As to the second question, the Speaker argued that the Court undoubtedly would be impeaching or questioning proceedings in Parliament by accepting jurisdiction in this case. The Speaker relied in particular on the case of R (A and Others) v Secretary of State for the Home Department [2022] EWHC 360 (Admin), in which Fordham J had previously concluded, at [26], that:

[a] declaration from a judicial review court, declaring that the consultation which preceded the Bill and informed its design was unlawful would—even if the court bent over backwards to make very clear that that was the scope and extent of its judgment and its declaration—clearly raise questions about whether some step ought to be taken in light of that conclusion of law by the court.

Even if the Court’s conclusion did not involve the government taking “some step”:

the court’s judgment [would] instead cast a legal ‘shadow’ over the product of the consultation. That shadow would, in my judgment, itself stand – in the circumstances of the present case – as an interference in the parliamentary process. The court would, unmistakably, have concluded that the ‘product’ of the consultation was legally ‘tainted’.
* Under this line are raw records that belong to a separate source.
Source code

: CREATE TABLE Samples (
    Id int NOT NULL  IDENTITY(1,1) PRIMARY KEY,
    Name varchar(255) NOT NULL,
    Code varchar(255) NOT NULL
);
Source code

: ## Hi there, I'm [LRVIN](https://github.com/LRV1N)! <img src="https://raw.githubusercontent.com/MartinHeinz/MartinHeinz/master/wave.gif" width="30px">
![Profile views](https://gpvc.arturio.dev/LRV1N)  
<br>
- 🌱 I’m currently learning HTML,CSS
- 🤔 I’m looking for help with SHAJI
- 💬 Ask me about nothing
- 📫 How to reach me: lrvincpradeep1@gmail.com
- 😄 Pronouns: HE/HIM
The Speaker argued that the Court’s consideration of HMRC’s technical consultation would similarly cast a legal shadow over the Finance Bill and thereby fall foul of Article IX.
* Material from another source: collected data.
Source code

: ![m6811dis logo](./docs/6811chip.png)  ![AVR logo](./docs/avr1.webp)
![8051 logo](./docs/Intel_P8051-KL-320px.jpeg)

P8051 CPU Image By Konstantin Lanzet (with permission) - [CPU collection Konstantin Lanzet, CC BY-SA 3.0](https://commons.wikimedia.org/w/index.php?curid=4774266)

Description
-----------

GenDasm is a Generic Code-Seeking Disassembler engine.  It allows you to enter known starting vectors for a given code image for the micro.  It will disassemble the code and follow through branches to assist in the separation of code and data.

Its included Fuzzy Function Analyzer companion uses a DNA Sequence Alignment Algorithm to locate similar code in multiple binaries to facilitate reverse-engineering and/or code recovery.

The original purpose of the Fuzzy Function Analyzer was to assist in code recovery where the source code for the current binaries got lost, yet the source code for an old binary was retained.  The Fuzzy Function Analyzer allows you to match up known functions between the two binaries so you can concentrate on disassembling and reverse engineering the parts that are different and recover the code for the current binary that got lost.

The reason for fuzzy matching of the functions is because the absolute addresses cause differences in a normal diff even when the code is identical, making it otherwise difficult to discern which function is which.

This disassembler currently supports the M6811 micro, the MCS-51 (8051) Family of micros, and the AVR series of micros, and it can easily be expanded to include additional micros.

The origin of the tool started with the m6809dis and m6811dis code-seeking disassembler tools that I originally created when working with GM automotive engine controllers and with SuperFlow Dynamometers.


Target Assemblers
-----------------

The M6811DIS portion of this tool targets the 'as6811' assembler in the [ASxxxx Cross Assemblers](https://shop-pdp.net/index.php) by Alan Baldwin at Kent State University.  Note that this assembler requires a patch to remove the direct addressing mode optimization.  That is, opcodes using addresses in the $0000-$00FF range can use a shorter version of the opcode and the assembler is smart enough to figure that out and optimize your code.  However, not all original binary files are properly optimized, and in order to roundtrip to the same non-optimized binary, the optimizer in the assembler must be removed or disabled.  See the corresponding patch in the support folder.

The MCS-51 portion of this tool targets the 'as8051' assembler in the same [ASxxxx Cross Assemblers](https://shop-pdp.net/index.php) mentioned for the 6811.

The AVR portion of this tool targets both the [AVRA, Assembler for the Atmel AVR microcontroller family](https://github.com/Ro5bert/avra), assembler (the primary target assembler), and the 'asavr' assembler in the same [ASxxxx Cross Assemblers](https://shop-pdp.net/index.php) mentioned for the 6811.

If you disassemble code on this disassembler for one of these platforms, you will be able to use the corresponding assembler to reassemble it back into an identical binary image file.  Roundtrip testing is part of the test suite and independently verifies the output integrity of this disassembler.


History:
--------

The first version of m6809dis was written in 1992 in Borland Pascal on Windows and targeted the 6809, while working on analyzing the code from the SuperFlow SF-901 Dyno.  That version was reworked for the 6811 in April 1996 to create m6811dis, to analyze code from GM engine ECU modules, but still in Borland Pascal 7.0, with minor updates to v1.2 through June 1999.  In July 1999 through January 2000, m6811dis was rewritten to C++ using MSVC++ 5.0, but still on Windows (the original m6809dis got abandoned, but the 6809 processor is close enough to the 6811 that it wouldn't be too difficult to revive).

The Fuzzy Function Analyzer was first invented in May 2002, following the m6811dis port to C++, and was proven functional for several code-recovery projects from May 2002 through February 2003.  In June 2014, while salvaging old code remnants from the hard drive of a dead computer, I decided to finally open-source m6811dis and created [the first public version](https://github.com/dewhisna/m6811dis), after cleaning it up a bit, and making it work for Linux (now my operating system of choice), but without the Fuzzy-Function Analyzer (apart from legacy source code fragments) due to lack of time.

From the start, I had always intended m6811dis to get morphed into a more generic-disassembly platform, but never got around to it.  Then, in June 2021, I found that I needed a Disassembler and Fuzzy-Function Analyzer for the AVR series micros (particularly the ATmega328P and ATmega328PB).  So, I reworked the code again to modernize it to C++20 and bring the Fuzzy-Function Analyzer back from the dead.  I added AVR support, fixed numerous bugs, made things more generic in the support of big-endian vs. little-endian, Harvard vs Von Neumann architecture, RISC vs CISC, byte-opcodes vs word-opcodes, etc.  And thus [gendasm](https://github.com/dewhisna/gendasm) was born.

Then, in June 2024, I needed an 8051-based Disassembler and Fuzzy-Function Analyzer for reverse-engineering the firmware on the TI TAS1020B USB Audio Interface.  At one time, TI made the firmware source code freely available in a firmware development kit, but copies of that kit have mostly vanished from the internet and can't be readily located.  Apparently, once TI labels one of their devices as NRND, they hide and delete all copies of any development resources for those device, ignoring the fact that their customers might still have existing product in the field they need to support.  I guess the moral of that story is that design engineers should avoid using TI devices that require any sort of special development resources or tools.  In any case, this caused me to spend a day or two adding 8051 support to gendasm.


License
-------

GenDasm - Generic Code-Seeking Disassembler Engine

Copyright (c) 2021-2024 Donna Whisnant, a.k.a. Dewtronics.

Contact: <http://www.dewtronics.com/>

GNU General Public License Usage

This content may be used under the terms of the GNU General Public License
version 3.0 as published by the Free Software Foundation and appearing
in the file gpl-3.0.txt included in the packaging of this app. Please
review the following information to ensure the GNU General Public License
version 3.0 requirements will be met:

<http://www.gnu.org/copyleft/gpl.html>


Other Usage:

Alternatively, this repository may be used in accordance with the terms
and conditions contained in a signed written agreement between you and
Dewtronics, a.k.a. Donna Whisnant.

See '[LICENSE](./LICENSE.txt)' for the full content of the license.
The decision of the divisional court

The merits, the timing, and the political character of the decision under challenge

The Court refused the Claimants permission to apply for judicial review, finding that their substantive claim was unarguable: there never was any legitimate expectation to a consultation of the sort claimed by the Claimants (see [10]). It also held, at [71]-[79], that the claim was brought out of time.
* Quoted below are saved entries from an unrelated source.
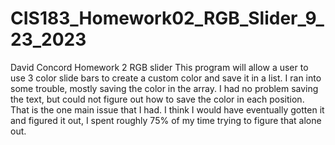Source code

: # CIS183_Homework02_RGB_Slider_9_23_2023
David Concord Homework 2 RGB slider
This program will allow a user to use 3 color slide bars to create a custom color and save it in a list. I ran into some trouble, mostly saving the color in the array. I had no problem saving the text,
but could not figure out how to save the color in each position. That is the one main issue that I had. I think I would have eventually gotten it and figured it out, I spent roughly 75% of my time trying
to figure that alone out.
The Court declined to rule on the second Defendant’s contention that the subject matter of the claim was – in Whipple LJ’s words at [47(i)]) – “quintessentially political” and therefore outside its jurisdiction. In R (Wheeler) v Office of the Prime Minister [2008] EWHC 1409 (Admin), the Court was prepared to say that a government promise to hold a referendum on the UK’s accession to the Treaty of Lisbon was precisely the sort of question on which the judiciary was ill-suited to adjudicate. Whipple LJ limited herself to the observation, at [113], that “it is an open question whether a similar analysis [to the one in Wheeler] would apply in the context of a promise of consultation relating to a tax policy change.”

Parliamentary privilege

The Court did, however, explore the question of parliamentary privilege in some detail, devoting almost a quarter of the judgment, from [80]-[110], to the subject.

The Court declined the Claimants’ invitation to overhaul the authorities on the question of parliamentary privilege generally, instead accepting the Speaker’s submissions.

The Court also agreed with the Speaker, at [110], that the Finance Bill was incontrovertibly a proceeding in Parliament at the time of the hearings and that to hear the Claimant’s challenge to the technical consultation would plainly impeach or question that proceeding in Parliament. As such, Article IX of the Bill of Rights 1689 prohibited the Court from considering the claim.

Samuel Talalay is a pupil barrister at 1 Crown Office Row.

The Speaker was represented by David Manknell KC and Rajkiran Arhestey of 1 Crown Office Row, neither of whom were involved in the writing of this post.